EXERCISE GOAL:
For the data below, give again exactly the lines from the one containing "of the two +SRL" through the one containing "and was taken", both ends included, and no others.

Document images with source code:
============================================================
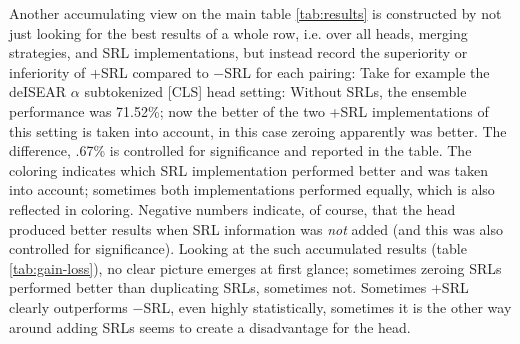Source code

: 
Another accumulating view on the main table \ref{tab:results} is constructed by not just
looking for the best results of a whole row, i.e. over all heads, merging strategies,
and SRL implementations, but instead record the superiority or inferiority of +SRL
compared to $-$SRL for each pairing: Take for example the deISEAR $\alpha$ subtokenized
[CLS] head setting: Without SRLs, the ensemble performance was 71.52\%; now the better
of the two +SRL implementations of this setting is taken into account, in this case
zeroing apparently was better. The difference, .67\% is controlled for significance and
reported in the table. The coloring indicates which SRL implementation performed better
and was taken into account; sometimes both implementations performed equally, which is
also reflected in coloring. Negative numbers indicate, of course, that the head produced
better results when SRL information was \emph{not} added (and this was also controlled
for significance).
Looking at the such accumulated results (table \ref{tab:gain-loss}), no clear picture emerges
at first glance; sometimes zeroing SRLs performed better than duplicating SRLs, sometimes not.
Sometimes +SRL clearly outperforms $-$SRL, even highly statistically, sometimes it is
the other way around adding SRLs seems to create a disadvantage for the head.

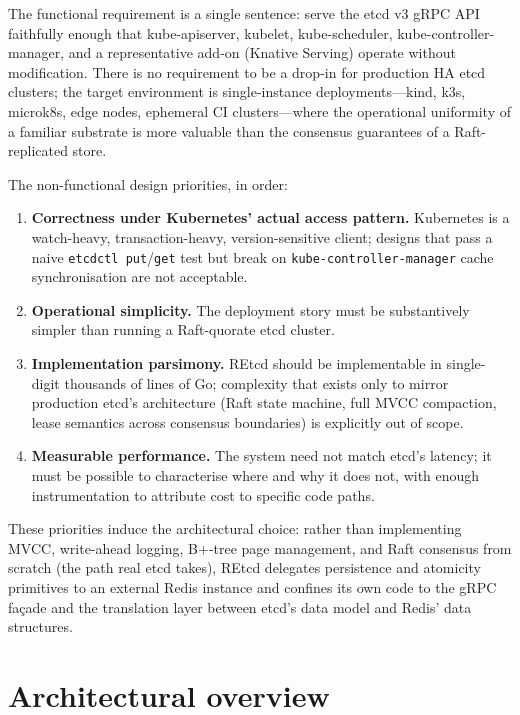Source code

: The functional requirement is a single sentence: serve the etcd v3 gRPC API faithfully enough that kube-apiserver, kubelet, kube-scheduler, kube-controller-manager, and a representative add-on (Knative Serving) operate without modification. There is no requirement to be a drop-in for production HA etcd clusters; the target environment is single-instance deployments---kind, k3s, microk8s, edge nodes, ephemeral CI clusters---where the operational uniformity of a familiar substrate is more valuable than the consensus guarantees of a Raft-replicated store.

The non-functional design priorities, in order:

\begin{enumerate}
    \item \textbf{Correctness under Kubernetes' actual access pattern.} Kubernetes is a watch-heavy, transaction-heavy, version-sensitive client; designs that pass a naive \texttt{etcdctl put}/\texttt{get} test but break on \texttt{kube-controller-manager} cache synchronisation are not acceptable.
    \item \textbf{Operational simplicity.} The deployment story must be substantively simpler than running a Raft-quorate etcd cluster.
    \item \textbf{Implementation parsimony.} REtcd should be implementable in single-digit thousands of lines of Go; complexity that exists only to mirror production etcd's architecture (Raft state machine, full MVCC compaction, lease semantics across consensus boundaries) is explicitly out of scope.
    \item \textbf{Measurable performance.} The system need not match etcd's latency; it must be possible to characterise where and why it does not, with enough instrumentation to attribute cost to specific code paths.
\end{enumerate}

These priorities induce the architectural choice: rather than implementing MVCC, write-ahead logging, B+-tree page management, and Raft consensus from scratch (the path real etcd takes), REtcd delegates persistence and atomicity primitives to an external Redis instance and confines its own code to the gRPC fa\c{c}ade and the translation layer between etcd's data model and Redis' data structures.

\section{Architectural overview}
\label{sec:design-arch}

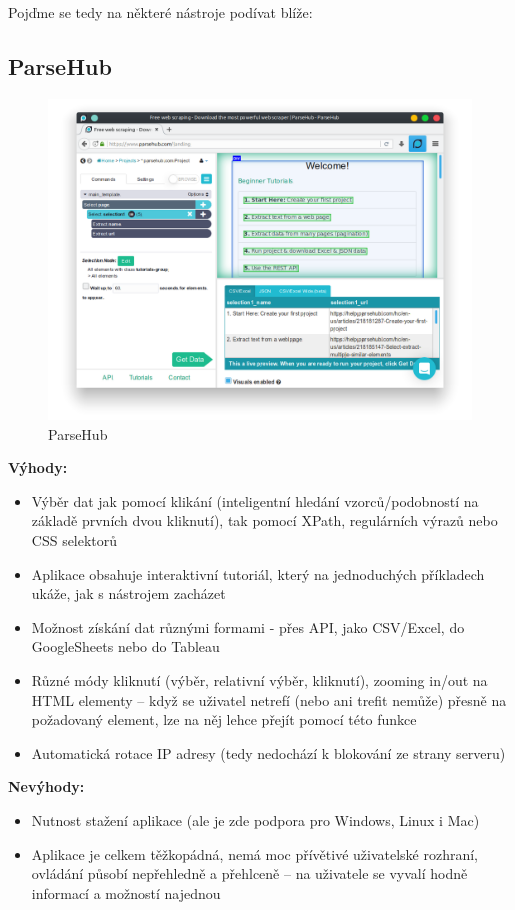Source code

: \documentclass[thesis=B,czech]{FITthesis}[2012/06/26]
\begin{document}
Poj\v{d}me se tedy na některé nástroje podívat blíže:

\subsection{ParseHub}
\begin{figure}[h]
	\includegraphics[width=\linewidth]{images/ParseHub.png}
	\caption{ParseHub}
	\label{fig:parseHub}
\end{figure}

\textbf{Výhody:}
\begin{itemize}
	\item Výběr dat jak pomocí klikání (inteligentní hledání vzorců/podobností na základě prvních dvou kliknutí), tak pomocí XPath, regulárních výrazů nebo CSS selektorů
	\item Aplikace obsahuje interaktivní tutoriál, který na jednoduchých příkladech ukáže, jak s nástrojem zacházet
	\item Možnost získání dat různými formami - přes API, jako CSV/Excel, do GoogleSheets nebo do Tableau
	\item Různé módy kliknutí (výběr, relativní výběr, kliknutí), zooming in/out na HTML elementy -- když se uživatel netrefí (nebo ani trefit nemůže) přesně na požadovaný element, lze na něj lehce přejít pomocí této funkce
	\item Automatická rotace IP adresy (tedy nedochází k blokování ze strany serveru)
\end{itemize}

\textbf{Nevýhody:}
\begin{itemize}
	\item Nutnost stažení aplikace (ale je zde podpora pro Windows, Linux i Mac)
	\item Aplikace je celkem těžkopádná, nemá moc přívětivé uživatelské rozhraní, ovládání působí nepřehledně a přehlceně -- na uživatele se vyvalí hodně informací a možností najednou
\end{itemize}
\end{document}
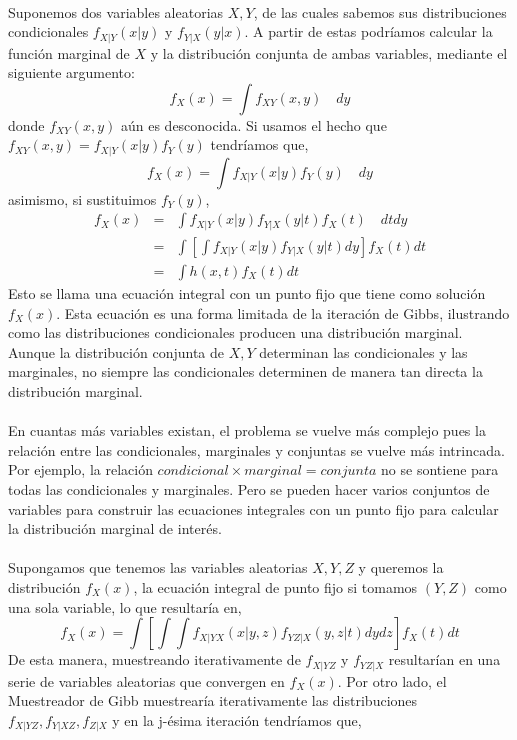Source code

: \\
Suponemos dos variables aleatorias $X,Y$, de las cuales sabemos sus distribuciones condicionales $f_{X|Y}(x|y)$ y $f_{Y|X}(y|x)$. A partir de estas podr\'iamos calcular la funci\'on marginal de $X$ y la distribuci\'on conjunta de ambas variables, mediante  el siguiente argumento:\\
\[f_X(x)=\int f_{XY}(x,y)\quad dy\]
donde $f_{XY}(x,y)$ a\'un es desconocida. Si usamos el hecho que $f_{XY}(x,y)=f_{X|Y}(x|y)f_Y(y)$ tendr\'iamos que,\\
\[f_X(x)=\int f_{X|Y}(x|y)f_Y(y) \quad dy\]
asimismo, si sustituimos $f_Y(y)$,
\begin{eqnarray*}
f_X(x) &=& \int f_{X|Y}(x|y) f_{Y|X}(y|t) f_X(t) \quad dt dy\\
       &=& \int [ \int  f_{X|Y}(x|y)f_{Y|X}(y|t) dy]  f_X(t) dt\\
       &=& \int h(x,t) f_X(t) dt
\end{eqnarray*}
Esto se llama una ecuaci\'on integral con un punto fijo que tiene como soluci\'on $f_X(x)$. Esta ecuaci\'on es una forma limitada de la iteraci\'on de Gibbs, ilustrando como las distribuciones condicionales producen una distribuci\'on marginal. Aunque la distribuci\'on conjunta de $X,Y$ determinan las condicionales y las marginales, no siempre las condicionales determinen de manera tan directa la distribuci\'on marginal.\\
\\
En cuantas m\'as variables existan, el problema se vuelve m\'as complejo pues la relaci\'on entre las condicionales, marginales y conjuntas se vuelve m\'as intrincada. Por ejemplo, la relaci\'on $condicional \times marginal = conjunta$ no se sontiene para todas las condicionales y marginales. Pero se pueden hacer varios conjuntos de variables para construir las ecuaciones integrales con un punto fijo para calcular la distribuci\'on marginal de inter\'es.\\
\\
Supongamos que tenemos las variables aleatorias $X,Y,Z$ y queremos la distribuci\'on $f_X(x)$, la ecuaci\'on integral de punto fijo si tomamos $(Y,Z)$ como una sola variable, lo que resultar\'ia en,\\
\[f_X(x)= \int [ \int \int f_{X|YX}(x|y,z)f_{YZ|X}(y,z|t)dy dz] f_X(t) dt\]
De esta manera, muestreando iterativamente de $f_{X|YZ}$ y $f_{YZ|X}$ resultar\'ian en una serie de variables aleatorias que convergen en $f_X(x)$. Por otro lado, el Muestreador de Gibb muestrear\'ia iterativamente las distribuciones $f_{X|YZ}, f_{Y|XZ}, f_{Z|X}$ y en la j-\'esima iteraci\'on tendr\'iamos que,\\
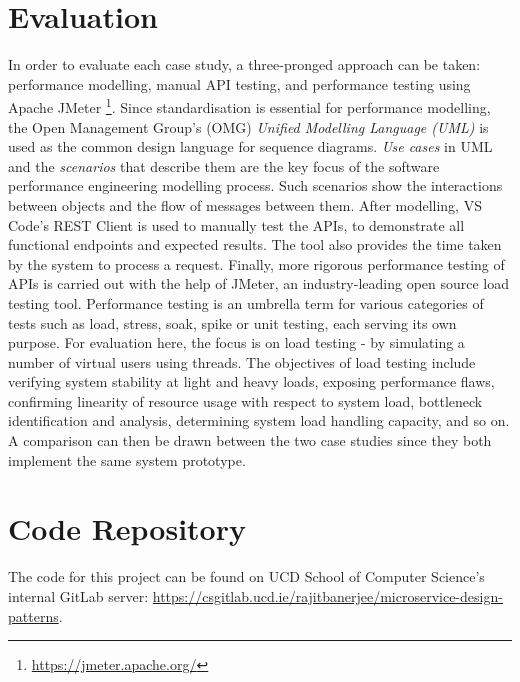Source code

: \section{Evaluation}

In order to evaluate each case study, a three-pronged approach can be taken: performance modelling, manual API testing, and performance testing using Apache JMeter \footnote{\url{https://jmeter.apache.org/}}. Since standardisation is essential for performance modelling, the Open Management Group's (OMG) \textit{Unified Modelling Language (UML)} is used as the common design language for sequence diagrams. \textit{Use cases} in UML and the \textit{scenarios} that describe them are the key focus of the software performance engineering modelling process. Such scenarios show the interactions between objects and the flow of messages between them. After modelling, VS Code's REST Client is used to manually test the APIs, to demonstrate all functional endpoints and expected results. The tool also provides the time taken by the system to process a request. Finally, more rigorous performance testing of APIs is carried out with the help of JMeter, an industry-leading open source load testing tool. Performance testing is an umbrella term for various categories of tests such as load, stress, soak, spike or unit testing, each serving its own purpose. For evaluation here, the focus is on load testing - by simulating a number of virtual users using threads. The objectives of load testing include verifying system stability at light and heavy loads, exposing performance flaws, confirming linearity of resource usage with respect to system load, bottleneck identification and analysis, determining system load handling capacity, and so on. A comparison can then be drawn between the two case studies since they both implement the same system prototype.

\section{Code Repository}

The code for this project can be found on UCD School of Computer Science's internal GitLab server: \url{https://csgitlab.ucd.ie/rajitbanerjee/microservice-design-patterns}.
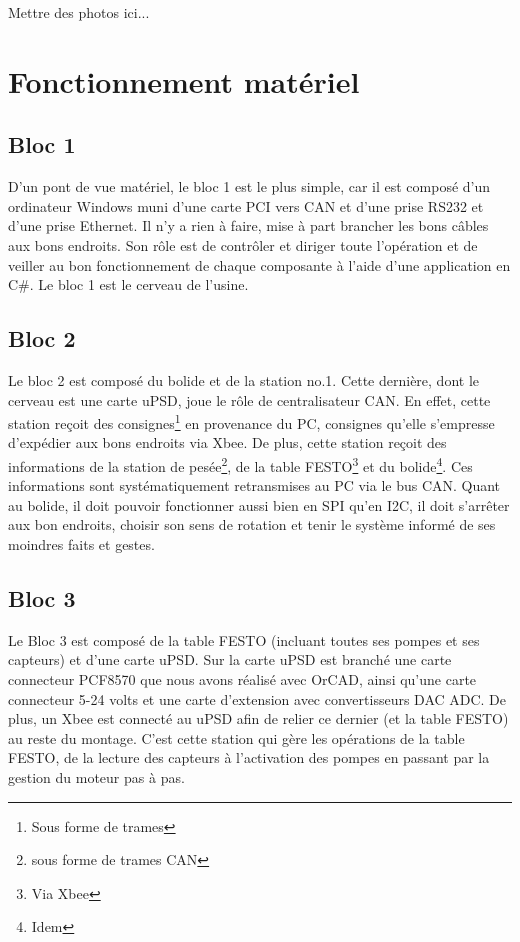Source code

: \documentclass[10pt,a4paper,final]{article}
\begin{document}
\begin{spacing}{1.5}
Mettre des photos ici...

\pagebreak

\section{Fonctionnement matériel}

\subsection{Bloc 1}
D'un pont de vue matériel, le bloc 1 est le plus simple, car il est composé d'un ordinateur Windows muni d'une carte PCI vers CAN et d'une prise RS232 et d'une prise Ethernet. Il n'y a rien à faire, mise à part brancher les bons câbles aux bons endroits. Son rôle est de contrôler et diriger toute l'opération et de veiller au bon fonctionnement de chaque composante à l'aide d'une application en C\#. Le bloc 1 est le cerveau de l'usine.

\subsection{Bloc 2}
Le bloc 2 est composé du bolide et de la station no.1. Cette dernière, dont le cerveau est une carte uPSD, joue le rôle de centralisateur CAN. En effet, cette station reçoit des consignes\footnote{Sous forme de trames} en provenance du PC, consignes qu'elle s'empresse d'expédier aux bons endroits via Xbee. De plus, cette station reçoit des informations de la station de pesée\footnote{sous forme de trames CAN}, de la table FESTO\footnote{Via Xbee} et du bolide\footnote{Idem}. Ces informations sont systématiquement retransmises au PC via le bus CAN. Quant au bolide, il doit pouvoir fonctionner aussi bien en SPI qu'en I2C, il doit s'arrêter aux bon endroits, choisir son sens de rotation et tenir le système informé de ses moindres faits et gestes.

\subsection{Bloc 3}
Le Bloc 3 est composé de la table FESTO (incluant toutes ses pompes et ses capteurs) et d'une carte uPSD. Sur la carte uPSD est branché une carte connecteur PCF8570 que nous avons réalisé avec OrCAD, ainsi qu'une carte connecteur 5-24 volts et une carte d'extension avec convertisseurs DAC ADC. De plus, un Xbee est connecté au uPSD afin de relier ce dernier (et la table FESTO) au reste du montage. C'est cette station qui gère les opérations de la table FESTO, de la lecture des capteurs à l'activation des pompes en passant par la gestion du moteur pas à pas.


\end{spacing}
\end{document}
============================================================
RESPONSE TO THIS EXERCISE:
of the two +SRL implementations of this setting is taken into account, in this case
zeroing apparently was better. The difference, .67\% is controlled for significance and
reported in the table. The coloring indicates which SRL implementation performed better
and was taken into account; sometimes both implementations performed equally, which is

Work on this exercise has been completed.